Your objective:
Within the records that follow, find every line containing the string "tuple". Copy those lines.
[Opening Exercise inputs section]
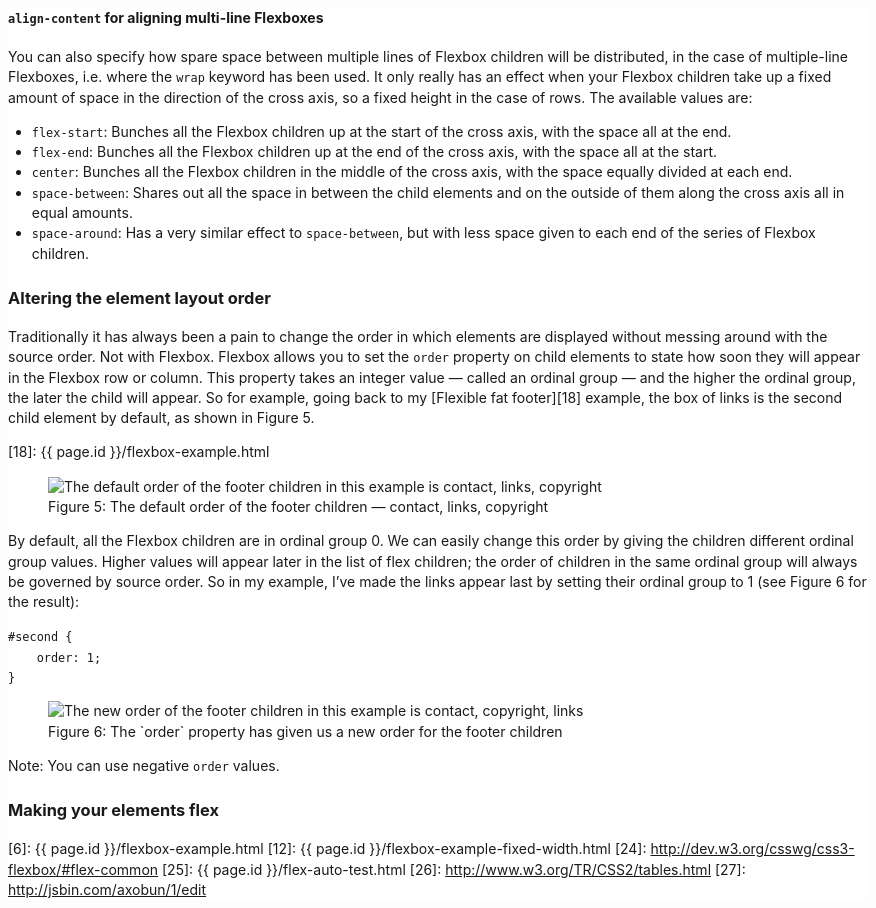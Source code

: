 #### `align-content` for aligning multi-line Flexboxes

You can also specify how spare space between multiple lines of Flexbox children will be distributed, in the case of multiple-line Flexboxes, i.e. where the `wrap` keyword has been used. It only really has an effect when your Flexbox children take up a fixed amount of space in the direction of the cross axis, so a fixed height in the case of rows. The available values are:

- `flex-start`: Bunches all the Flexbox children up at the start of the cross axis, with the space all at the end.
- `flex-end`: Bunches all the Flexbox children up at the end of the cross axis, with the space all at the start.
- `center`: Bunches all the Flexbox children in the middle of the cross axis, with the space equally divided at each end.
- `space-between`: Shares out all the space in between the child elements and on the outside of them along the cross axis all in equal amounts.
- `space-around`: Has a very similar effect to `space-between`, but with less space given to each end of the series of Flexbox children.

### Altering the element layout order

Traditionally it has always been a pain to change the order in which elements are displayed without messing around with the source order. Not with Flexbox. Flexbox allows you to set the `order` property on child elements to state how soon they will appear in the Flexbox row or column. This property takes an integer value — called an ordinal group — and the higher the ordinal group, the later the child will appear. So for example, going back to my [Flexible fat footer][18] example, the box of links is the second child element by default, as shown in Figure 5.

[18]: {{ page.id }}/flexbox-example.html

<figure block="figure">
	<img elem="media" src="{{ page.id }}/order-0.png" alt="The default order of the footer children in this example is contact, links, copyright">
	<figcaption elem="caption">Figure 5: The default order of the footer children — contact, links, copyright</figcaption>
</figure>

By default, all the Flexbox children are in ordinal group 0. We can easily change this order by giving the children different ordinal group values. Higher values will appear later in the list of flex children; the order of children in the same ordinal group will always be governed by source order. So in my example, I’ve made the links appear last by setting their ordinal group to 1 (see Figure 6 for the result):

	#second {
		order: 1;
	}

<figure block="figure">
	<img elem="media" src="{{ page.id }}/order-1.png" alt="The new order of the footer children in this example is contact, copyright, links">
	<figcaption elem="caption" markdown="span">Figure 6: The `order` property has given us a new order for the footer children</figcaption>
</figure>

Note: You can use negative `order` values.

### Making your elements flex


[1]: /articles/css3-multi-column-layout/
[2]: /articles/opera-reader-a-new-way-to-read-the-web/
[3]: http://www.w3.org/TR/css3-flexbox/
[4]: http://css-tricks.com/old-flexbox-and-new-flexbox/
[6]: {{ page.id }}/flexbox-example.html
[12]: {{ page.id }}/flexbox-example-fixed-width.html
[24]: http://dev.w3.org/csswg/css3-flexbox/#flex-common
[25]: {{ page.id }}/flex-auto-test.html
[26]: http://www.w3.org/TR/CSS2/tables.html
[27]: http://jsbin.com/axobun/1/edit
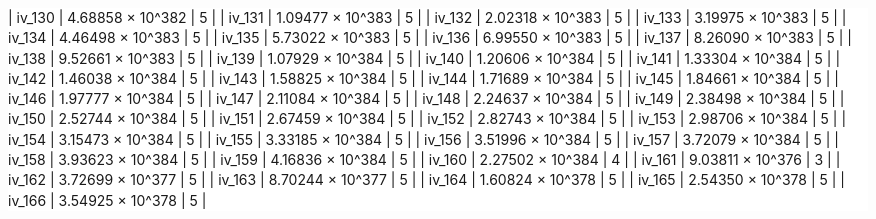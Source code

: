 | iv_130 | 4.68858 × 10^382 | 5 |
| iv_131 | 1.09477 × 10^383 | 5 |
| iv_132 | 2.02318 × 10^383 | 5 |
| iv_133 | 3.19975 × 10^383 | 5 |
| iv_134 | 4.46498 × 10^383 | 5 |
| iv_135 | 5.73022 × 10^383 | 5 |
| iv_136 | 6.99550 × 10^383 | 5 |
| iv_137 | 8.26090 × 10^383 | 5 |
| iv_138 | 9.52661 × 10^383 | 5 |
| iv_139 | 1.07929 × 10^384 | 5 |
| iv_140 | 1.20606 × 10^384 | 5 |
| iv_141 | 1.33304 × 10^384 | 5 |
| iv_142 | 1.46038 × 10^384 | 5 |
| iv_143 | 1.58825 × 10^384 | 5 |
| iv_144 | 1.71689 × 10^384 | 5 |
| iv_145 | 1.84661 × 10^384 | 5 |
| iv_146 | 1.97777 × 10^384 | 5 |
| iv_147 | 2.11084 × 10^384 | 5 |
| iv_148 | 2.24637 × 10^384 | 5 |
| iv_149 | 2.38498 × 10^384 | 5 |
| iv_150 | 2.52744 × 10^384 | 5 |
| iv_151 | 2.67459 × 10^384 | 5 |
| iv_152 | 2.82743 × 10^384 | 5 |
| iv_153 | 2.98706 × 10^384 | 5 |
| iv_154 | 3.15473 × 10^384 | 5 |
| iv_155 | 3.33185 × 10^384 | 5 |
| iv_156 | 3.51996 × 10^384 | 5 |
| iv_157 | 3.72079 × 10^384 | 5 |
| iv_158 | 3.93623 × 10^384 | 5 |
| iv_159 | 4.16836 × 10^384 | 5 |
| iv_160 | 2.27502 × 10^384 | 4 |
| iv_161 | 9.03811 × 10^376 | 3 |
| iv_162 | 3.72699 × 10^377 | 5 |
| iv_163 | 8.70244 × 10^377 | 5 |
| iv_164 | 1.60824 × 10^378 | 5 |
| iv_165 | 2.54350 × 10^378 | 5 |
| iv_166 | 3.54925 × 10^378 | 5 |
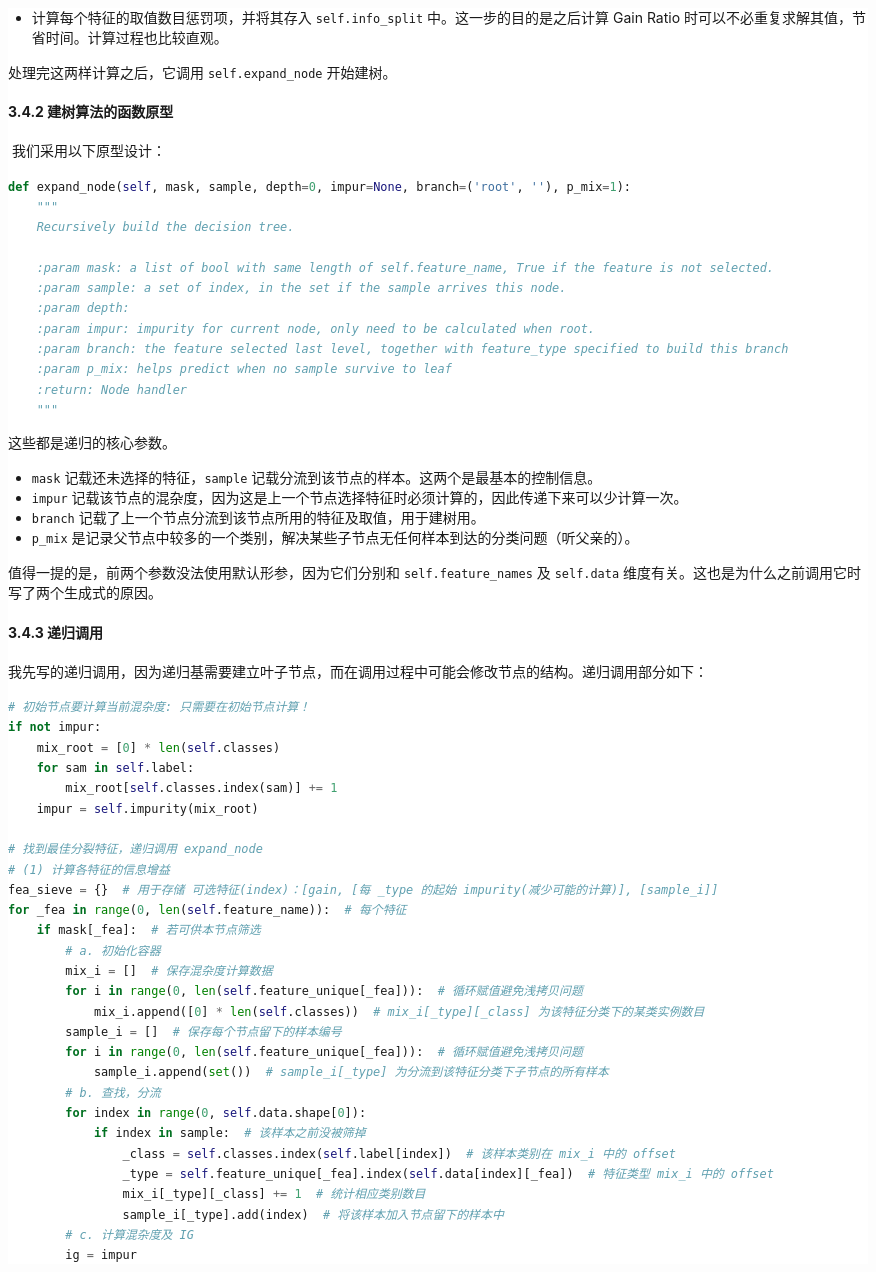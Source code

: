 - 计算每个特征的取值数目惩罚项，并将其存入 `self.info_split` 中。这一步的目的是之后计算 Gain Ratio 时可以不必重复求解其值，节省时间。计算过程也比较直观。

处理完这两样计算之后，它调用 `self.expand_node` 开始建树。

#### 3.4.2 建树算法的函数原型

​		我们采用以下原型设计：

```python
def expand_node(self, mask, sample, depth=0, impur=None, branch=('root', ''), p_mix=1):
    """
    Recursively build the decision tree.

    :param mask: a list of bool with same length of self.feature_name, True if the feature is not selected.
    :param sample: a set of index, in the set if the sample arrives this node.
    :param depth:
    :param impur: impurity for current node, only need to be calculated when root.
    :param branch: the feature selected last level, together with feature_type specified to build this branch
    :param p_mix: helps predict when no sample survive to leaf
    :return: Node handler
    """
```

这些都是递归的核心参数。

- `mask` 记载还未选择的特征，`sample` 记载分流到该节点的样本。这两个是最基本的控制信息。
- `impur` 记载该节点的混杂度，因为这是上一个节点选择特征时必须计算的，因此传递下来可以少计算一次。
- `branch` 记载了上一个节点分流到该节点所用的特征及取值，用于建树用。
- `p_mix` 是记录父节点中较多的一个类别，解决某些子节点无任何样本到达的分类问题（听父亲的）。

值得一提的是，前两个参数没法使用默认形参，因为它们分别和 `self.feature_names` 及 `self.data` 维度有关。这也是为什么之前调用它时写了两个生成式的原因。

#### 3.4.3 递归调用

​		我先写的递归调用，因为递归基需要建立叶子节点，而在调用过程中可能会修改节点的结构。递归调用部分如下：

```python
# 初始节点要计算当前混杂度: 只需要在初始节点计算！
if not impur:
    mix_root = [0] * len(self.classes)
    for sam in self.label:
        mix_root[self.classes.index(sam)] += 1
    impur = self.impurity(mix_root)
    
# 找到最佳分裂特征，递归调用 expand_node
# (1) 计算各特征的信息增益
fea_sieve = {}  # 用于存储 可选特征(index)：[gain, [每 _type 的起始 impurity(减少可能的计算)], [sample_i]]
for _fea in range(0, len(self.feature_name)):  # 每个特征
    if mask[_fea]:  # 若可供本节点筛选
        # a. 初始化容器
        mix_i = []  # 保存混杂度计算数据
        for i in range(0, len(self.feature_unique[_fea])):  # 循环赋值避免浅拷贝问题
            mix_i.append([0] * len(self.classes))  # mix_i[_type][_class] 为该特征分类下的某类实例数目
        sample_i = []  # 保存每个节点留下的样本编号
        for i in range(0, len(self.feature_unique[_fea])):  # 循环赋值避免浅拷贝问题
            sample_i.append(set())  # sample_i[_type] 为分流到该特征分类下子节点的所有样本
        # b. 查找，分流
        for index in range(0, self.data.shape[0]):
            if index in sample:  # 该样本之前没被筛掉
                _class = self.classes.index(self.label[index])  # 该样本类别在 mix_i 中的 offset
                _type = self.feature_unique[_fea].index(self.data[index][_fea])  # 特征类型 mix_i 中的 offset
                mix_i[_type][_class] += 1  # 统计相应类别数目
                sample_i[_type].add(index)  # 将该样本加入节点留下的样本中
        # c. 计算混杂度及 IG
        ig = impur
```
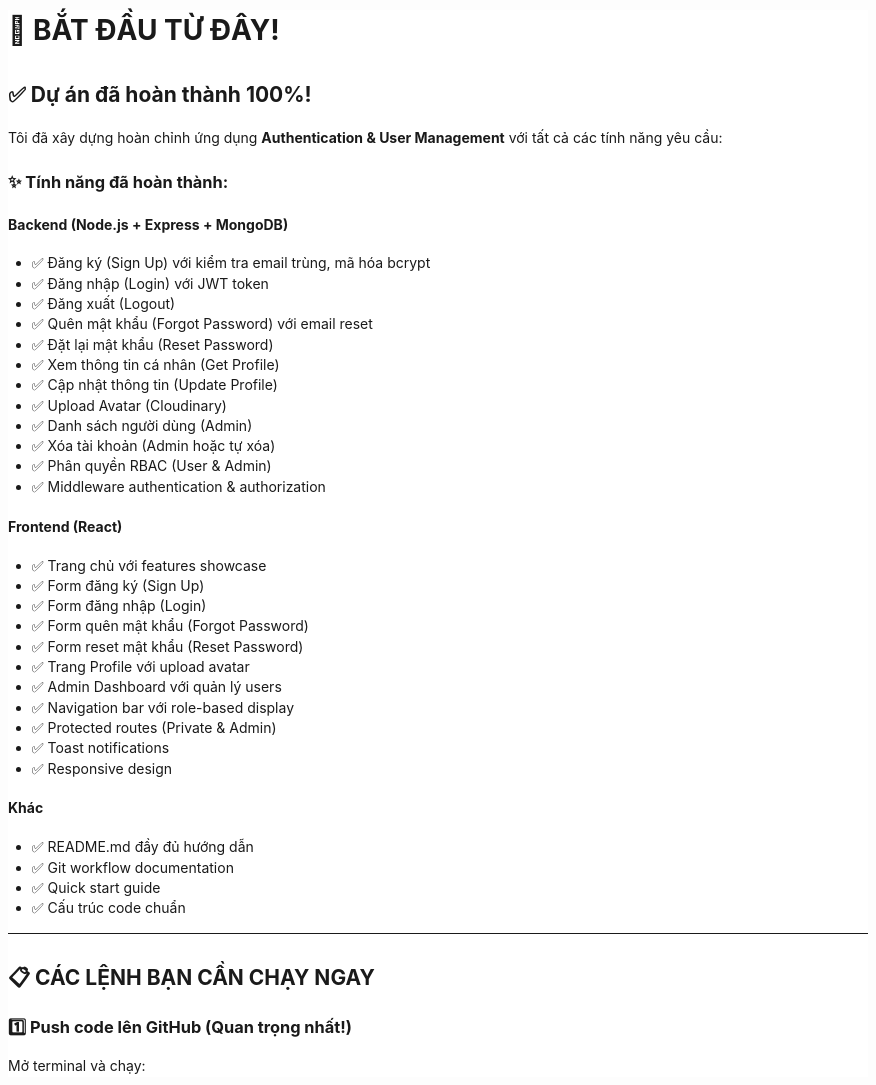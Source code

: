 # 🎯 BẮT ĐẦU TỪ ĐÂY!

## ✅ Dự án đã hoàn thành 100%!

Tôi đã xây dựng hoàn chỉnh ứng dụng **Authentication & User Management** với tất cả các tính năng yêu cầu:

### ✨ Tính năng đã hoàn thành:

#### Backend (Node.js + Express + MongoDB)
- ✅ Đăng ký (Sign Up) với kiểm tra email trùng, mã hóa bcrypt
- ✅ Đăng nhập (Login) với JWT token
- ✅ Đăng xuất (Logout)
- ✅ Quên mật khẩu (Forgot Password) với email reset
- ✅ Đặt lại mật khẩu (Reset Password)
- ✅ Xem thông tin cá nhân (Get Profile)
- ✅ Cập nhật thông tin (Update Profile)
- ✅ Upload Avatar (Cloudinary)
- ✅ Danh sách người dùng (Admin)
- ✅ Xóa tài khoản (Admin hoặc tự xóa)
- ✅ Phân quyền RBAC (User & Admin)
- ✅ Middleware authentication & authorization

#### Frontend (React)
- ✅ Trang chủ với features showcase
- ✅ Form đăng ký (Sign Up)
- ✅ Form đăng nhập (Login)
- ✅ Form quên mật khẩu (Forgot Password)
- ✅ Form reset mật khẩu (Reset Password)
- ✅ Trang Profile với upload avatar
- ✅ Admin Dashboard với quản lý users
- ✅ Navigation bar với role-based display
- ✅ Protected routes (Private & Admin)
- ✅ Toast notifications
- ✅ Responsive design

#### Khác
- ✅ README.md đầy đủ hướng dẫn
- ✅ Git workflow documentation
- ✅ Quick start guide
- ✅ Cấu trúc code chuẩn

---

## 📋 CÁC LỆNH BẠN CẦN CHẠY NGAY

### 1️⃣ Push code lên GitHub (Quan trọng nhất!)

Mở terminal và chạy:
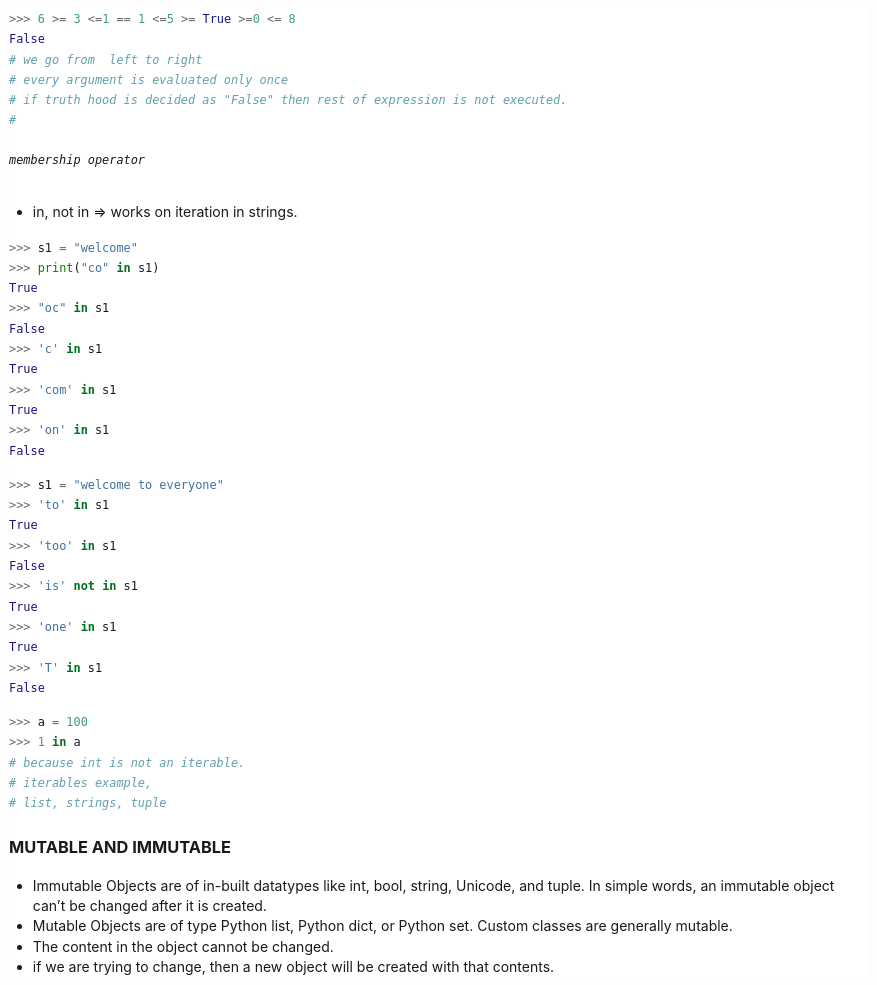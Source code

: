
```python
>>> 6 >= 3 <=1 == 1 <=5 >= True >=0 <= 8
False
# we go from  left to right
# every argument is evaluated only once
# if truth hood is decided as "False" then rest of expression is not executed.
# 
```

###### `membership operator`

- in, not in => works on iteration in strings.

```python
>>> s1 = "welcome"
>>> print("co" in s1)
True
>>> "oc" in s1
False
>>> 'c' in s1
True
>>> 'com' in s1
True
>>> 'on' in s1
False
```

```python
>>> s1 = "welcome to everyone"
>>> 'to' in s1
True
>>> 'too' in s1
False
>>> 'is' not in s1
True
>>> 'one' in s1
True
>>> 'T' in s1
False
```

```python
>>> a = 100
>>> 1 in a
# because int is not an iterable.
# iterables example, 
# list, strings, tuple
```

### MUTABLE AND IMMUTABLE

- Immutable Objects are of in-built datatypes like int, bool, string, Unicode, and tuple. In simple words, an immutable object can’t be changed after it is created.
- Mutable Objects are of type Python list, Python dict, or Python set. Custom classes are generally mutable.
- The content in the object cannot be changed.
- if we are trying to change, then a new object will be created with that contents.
[Closing Exercise inputs section]
Result:
# list, strings, tuple
- Immutable Objects are of in-built datatypes like int, bool, string, Unicode, and tuple. In simple words, an immutable object can’t be changed after it is created.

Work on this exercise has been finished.